How severe does this issue affect your experience of using Ray?
- High: It blocks me to complete my task.
Hello,
I’ve recently started working with RLlib after moving from Stable Baselines 3 (SB3) because of its great multi-agent support and customizability. I’m implementing a custom multi-agent environment, and I’m running into issues when applying my own customized policy.
Environment Setup My environment follows a multi-agent dict format, and I define my action and observation spaces as follows:
single_agent_action_space = Box(low=-2, high=2, shape=(2,), dtype=np.float32)
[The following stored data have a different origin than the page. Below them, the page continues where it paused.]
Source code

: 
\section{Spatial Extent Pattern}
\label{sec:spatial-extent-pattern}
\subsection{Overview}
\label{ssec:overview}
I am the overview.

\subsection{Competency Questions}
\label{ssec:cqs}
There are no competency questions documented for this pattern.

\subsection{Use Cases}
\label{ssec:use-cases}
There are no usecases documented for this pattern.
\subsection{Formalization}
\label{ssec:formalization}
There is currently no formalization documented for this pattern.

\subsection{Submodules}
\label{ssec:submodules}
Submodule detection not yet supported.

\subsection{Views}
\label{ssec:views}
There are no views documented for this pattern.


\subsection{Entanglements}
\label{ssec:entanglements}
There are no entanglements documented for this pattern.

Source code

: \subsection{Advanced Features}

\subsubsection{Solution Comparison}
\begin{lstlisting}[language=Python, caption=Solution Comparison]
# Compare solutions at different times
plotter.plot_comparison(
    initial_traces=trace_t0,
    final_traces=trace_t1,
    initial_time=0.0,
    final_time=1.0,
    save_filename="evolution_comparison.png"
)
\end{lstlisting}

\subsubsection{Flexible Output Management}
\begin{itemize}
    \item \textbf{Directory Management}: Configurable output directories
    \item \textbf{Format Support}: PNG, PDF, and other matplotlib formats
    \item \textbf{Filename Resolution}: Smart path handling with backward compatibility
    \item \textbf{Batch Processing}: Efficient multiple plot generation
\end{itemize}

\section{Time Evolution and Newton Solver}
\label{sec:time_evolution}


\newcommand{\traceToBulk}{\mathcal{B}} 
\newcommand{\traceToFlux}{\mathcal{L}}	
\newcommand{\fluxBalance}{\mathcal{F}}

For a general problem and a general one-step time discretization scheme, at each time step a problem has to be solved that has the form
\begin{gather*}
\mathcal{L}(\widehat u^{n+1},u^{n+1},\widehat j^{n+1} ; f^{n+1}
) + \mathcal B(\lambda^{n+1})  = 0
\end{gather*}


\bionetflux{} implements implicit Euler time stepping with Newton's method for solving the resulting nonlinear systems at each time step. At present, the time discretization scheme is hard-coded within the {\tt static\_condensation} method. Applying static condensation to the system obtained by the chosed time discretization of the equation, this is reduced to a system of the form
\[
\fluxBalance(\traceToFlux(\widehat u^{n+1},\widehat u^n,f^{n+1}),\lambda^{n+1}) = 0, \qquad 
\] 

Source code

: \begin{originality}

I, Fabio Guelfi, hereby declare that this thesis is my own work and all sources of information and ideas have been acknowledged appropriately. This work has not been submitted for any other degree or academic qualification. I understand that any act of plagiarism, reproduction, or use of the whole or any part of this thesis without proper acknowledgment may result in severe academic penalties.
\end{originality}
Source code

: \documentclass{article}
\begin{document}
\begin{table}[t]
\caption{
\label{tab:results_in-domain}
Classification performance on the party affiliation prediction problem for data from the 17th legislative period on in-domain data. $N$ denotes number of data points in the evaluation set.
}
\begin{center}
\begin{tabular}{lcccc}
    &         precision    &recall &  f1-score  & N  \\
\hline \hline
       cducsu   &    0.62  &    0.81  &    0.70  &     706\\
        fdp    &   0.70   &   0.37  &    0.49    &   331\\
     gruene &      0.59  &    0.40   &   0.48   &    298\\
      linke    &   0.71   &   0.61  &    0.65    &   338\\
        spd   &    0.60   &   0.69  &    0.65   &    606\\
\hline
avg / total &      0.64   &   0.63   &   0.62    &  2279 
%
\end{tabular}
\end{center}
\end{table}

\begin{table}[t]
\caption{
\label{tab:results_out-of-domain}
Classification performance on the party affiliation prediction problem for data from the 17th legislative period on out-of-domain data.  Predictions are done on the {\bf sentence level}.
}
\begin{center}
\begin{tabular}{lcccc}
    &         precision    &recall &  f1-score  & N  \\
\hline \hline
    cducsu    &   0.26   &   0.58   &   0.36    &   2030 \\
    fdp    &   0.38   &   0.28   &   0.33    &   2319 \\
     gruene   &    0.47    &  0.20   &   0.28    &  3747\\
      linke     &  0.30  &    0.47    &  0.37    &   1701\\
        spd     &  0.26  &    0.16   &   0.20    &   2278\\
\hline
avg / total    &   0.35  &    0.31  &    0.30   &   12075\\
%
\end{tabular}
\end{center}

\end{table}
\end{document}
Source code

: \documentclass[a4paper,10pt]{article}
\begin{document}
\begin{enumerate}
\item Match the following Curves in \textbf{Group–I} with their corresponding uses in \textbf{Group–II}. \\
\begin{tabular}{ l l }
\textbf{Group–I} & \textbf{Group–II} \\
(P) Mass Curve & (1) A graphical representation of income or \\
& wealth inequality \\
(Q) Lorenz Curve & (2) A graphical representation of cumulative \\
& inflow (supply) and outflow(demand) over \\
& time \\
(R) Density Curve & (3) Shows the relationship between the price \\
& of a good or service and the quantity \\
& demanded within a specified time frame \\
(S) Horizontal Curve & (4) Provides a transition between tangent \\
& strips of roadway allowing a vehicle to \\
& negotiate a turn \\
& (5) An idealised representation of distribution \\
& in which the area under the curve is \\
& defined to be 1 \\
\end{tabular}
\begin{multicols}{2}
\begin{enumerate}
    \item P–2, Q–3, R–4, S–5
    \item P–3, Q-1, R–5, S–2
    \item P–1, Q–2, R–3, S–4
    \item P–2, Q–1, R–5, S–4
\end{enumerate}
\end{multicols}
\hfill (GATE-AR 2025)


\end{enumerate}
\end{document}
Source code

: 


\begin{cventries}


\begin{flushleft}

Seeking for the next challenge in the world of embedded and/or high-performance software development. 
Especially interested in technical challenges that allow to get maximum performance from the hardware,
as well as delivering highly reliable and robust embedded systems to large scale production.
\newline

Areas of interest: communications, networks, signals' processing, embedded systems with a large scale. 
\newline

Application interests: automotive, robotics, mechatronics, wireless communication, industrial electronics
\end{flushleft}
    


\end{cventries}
single_agent_obs_space = Dict({
"current_pos": Box(low=-100, high=100, (2,), dtype=np.float32),
"target": Box(-100, high=100, (2,), dtype=np.float32),
})
# Multi-agent version
self.observation_space = Dict({
str(agent_id): single_agent_obs_space
for agent_id in self.possible_agents
})
self.action_space = Dict({
str(agent_id): single_agent_action_space
for agent_id in self.possible_agents
})
Everything works fine when I use RLlib’s default PPO algorithm.
Problem: Custom Policy & Expected Output Format I’m implementing a custom policy, and I extract the observations like this:
obs_dict = batch[Columns.OBS]
After performing feature extraction, I pass them through my policy_net and value_net, and return:
return {
Columns.ACTION_DIST_INPUTS: action_dist_inputs,
Columns.VF_PREDS: vf_preds
}
I’ve tried two different approaches, but both lead to errors:
- Returning as a Dictionary ({agent_id: tensor})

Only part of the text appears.